Kendi cephelerine bakacak olursak, bir dönem Anadolu Ajansı’nın (AA) başına getirilen ve Ajansta bütün eski çalışanların işine son vererek Atatürk'ün kurduğu devlet ajansını parti ajansı haline getirme misyonunu yerine getiren Kemal Öztürk; “Kişisel küçük çıkarları için her şeyi mubah görüp, öylesine haysiyetsiz şeyler yaptılar ki, koskoca bir camianın dinine, davasına, inancına, ilkelerine leke sürdüler, zarar verdiler. Asıl öfke duymamız gereken şey budur. İstanbul’u kaybetmek bunun yanında küçük kalır” diyor. Dilipak ise, “belediyeyle gelen, belediye ile gider” diye yazabildi. Partinin kurucuları arasında yer alan Nihal Bengisu Karaca, Ak Partinin seçim çırpınışları için "aynı anda bütün tuşlara basan çocuk" benzetmesi yaparken, zamanında Ak Partiye tam destek veren liberal kanadın önemli isimlerinden ve eski Başbakan başdanışmanlarından olan Etyen Mahçupyan çok daha ağır konuşuyordu; "Yaşlanan, hasta ve çaresiz insanlar ellerine geçen her şeyi karşıdakine fırlatırlar, bu bir nevi bunama emaresidir. Erdoğan da aynen bu şekilde, çaresizlik içerisinde elinde olan ve olmayan bütün kozları kullanıyor ve eline ne geçerse karşı tarafa hoyratça fırlatıyor... Erdoğan'ın sözleri ve davranışları ilk kez kendi seçmenini utandırmaya başladı. İnsanlar ilk defa Tayyip Erdoğan'dan utanıyorlar ama aynı zamanda bunun maliyetini karşılamaya da hazır değiller…”
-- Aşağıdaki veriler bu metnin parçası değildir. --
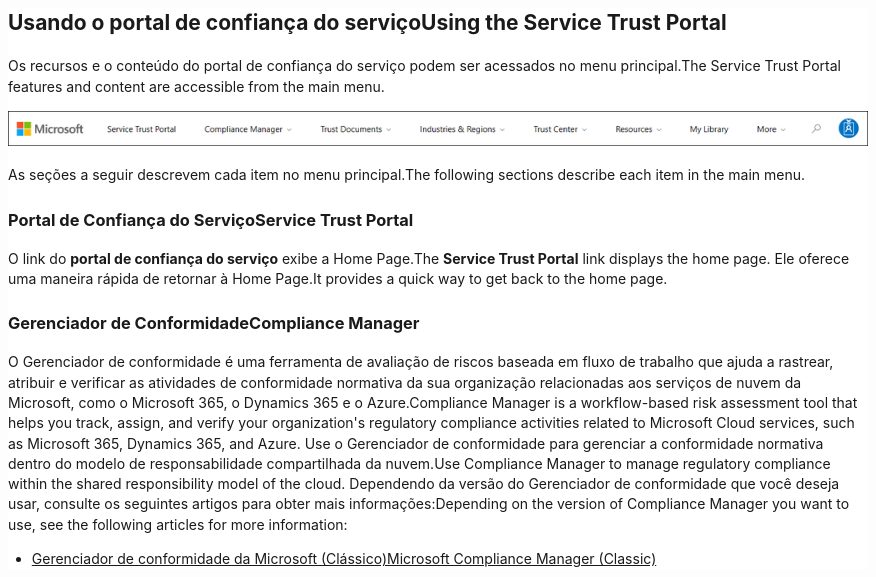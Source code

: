 ## <a name="using-the-service-trust-portal"></a><span data-ttu-id="dbc2b-120">Usando o portal de confiança do serviço</span><span class="sxs-lookup"><span data-stu-id="dbc2b-120">Using the Service Trust Portal</span></span>

<span data-ttu-id="dbc2b-121">Os recursos e o conteúdo do portal de confiança do serviço podem ser acessados no menu principal.</span><span class="sxs-lookup"><span data-stu-id="dbc2b-121">The Service Trust Portal features and content are accessible from the main menu.</span></span>
  
![Menu do portal de confiança do serviço](../media/STPMenus1.png)

<span data-ttu-id="dbc2b-123">As seções a seguir descrevem cada item no menu principal.</span><span class="sxs-lookup"><span data-stu-id="dbc2b-123">The following sections describe each item in the main menu.</span></span>
  
### <a name="service-trust-portal"></a><span data-ttu-id="dbc2b-124">Portal de Confiança do Serviço</span><span class="sxs-lookup"><span data-stu-id="dbc2b-124">Service Trust Portal</span></span>

<span data-ttu-id="dbc2b-125">O link do **portal de confiança do serviço** exibe a Home Page.</span><span class="sxs-lookup"><span data-stu-id="dbc2b-125">The **Service Trust Portal** link displays the home page.</span></span> <span data-ttu-id="dbc2b-126">Ele oferece uma maneira rápida de retornar à Home Page.</span><span class="sxs-lookup"><span data-stu-id="dbc2b-126">It provides a quick way to get back to the home page.</span></span>

### <a name="compliance-manager"></a><span data-ttu-id="dbc2b-127">Gerenciador de Conformidade</span><span class="sxs-lookup"><span data-stu-id="dbc2b-127">Compliance Manager</span></span>

<span data-ttu-id="dbc2b-128">O Gerenciador de conformidade é uma ferramenta de avaliação de riscos baseada em fluxo de trabalho que ajuda a rastrear, atribuir e verificar as atividades de conformidade normativa da sua organização relacionadas aos serviços de nuvem da Microsoft, como o Microsoft 365, o Dynamics 365 e o Azure.</span><span class="sxs-lookup"><span data-stu-id="dbc2b-128">Compliance Manager is a workflow-based risk assessment tool that helps you track, assign, and verify your organization's regulatory compliance activities related to Microsoft Cloud services, such as Microsoft 365, Dynamics 365, and Azure.</span></span> <span data-ttu-id="dbc2b-129">Use o Gerenciador de conformidade para gerenciar a conformidade normativa dentro do modelo de responsabilidade compartilhada da nuvem.</span><span class="sxs-lookup"><span data-stu-id="dbc2b-129">Use Compliance Manager to manage regulatory compliance within the shared responsibility model of the cloud.</span></span> <span data-ttu-id="dbc2b-130">Dependendo da versão do Gerenciador de conformidade que você deseja usar, consulte os seguintes artigos para obter mais informações:</span><span class="sxs-lookup"><span data-stu-id="dbc2b-130">Depending on the version of Compliance Manager you want to use, see the following articles for more information:</span></span>

- [<span data-ttu-id="dbc2b-131">Gerenciador de conformidade da Microsoft (Clássico)</span><span class="sxs-lookup"><span data-stu-id="dbc2b-131">Microsoft Compliance Manager (Classic)</span></span>](meet-data-protection-and-regulatory-reqs-using-microsoft-cloud.md)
25 Ocak 2017 tarihinde Cumhurbaşkanı Başdanışmanlarından Mehmet Uçum “tek adam değil ama tek kişilik hükümet” tanımı yapmıştı. Önceden hiçbir altyapı hazırlığı yapılmadan bir referandum ile dayatılan sistem ve rejim değişikliği netice itibariyle Erdoğan’a da yar olmadı ve partisinin işine yaramadı. Umarım Cumhurbaşkanı Sayın Erdoğan bizzat millet tarafından iletilen mesajı gerektiği şekilde almıştır. Erdoğan gibi ideolog, demagog, konformist ve pragmatik bir lider, bu yeni duruma kısa zamanda uyum sağlayacaktır. 2023'te tekrar aday olarak kendini büyük riske atmak ve tüm görkemli siyasi kariyerini ağır bir yenilgi ile yerin dibine batırmak yerine, kenara çekilip maçın son dakikalarında barışçı ve sevecen lider pozları tanınacağını beklemek gayet makul olacaktır. Zira seçim gecesi sadece CHP kaleleri olan Kadıköy veya Beşiktaş'ta değil, daha çok Giresun, Ordu ve Rizeli yurttaşların yaşadığı Beykoz ilçesinde bile belirli seviyeyi koruyan sevinç gösterilerine tanık olduk. Ak Parti karşıtı seçmen, ellerinde ve arabalarındaki Türk bayrakları ile ve marşlar eşliğinde zaferlerini kutluyorlardı. İnsanlara adeta bir umut ve cesaret gelmişti...

Damat Bakan Albayrak “Son sekiz ayda ekonomiye yapılan saldırıları savuşturduk” derken bir de “Halletmemiz gereken enflasyon ve faiz kaldı” diyerek tabiri caizse, ‘gül dikiyor”. Seçimler bitti ve beklenen zamlar başladı bile. Seçimin hemen ardından pompa fiyatları artarken, şekere %16 zam geldi ve Çaykur çaya %15 zam yaptı. Zamlar tabii ki devam edecek ve enflasyon sıçrayacak, zira popülizm son buldu.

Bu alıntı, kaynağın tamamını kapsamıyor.